*TASK DESCRIPTION*. Copy each line from the records below in which the word "Cria" is found.
+===+
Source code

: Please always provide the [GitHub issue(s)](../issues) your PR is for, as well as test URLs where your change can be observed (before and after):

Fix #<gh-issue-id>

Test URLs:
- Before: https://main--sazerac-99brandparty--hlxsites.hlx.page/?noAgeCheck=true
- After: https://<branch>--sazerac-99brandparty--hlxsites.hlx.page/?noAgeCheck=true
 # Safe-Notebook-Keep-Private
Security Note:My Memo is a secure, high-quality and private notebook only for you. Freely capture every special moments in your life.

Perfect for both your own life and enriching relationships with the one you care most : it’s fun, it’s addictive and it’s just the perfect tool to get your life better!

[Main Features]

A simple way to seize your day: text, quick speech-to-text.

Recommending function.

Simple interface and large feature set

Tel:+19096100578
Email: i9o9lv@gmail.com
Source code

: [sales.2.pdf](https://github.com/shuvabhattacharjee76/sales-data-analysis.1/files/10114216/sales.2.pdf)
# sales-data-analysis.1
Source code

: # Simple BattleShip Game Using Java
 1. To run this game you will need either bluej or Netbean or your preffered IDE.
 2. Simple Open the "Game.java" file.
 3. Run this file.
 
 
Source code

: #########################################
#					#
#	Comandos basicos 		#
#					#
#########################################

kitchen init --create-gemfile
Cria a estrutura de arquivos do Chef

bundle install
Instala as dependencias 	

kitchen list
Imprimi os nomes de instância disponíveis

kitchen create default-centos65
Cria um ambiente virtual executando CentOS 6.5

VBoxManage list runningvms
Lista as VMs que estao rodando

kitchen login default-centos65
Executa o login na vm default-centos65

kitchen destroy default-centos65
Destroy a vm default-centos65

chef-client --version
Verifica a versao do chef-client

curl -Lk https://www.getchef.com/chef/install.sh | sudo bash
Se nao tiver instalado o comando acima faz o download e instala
+===+
*EXPECTED OUTPUT*.
Cria a estrutura de arquivos do Chef
Cria um ambiente virtual executando CentOS 6.5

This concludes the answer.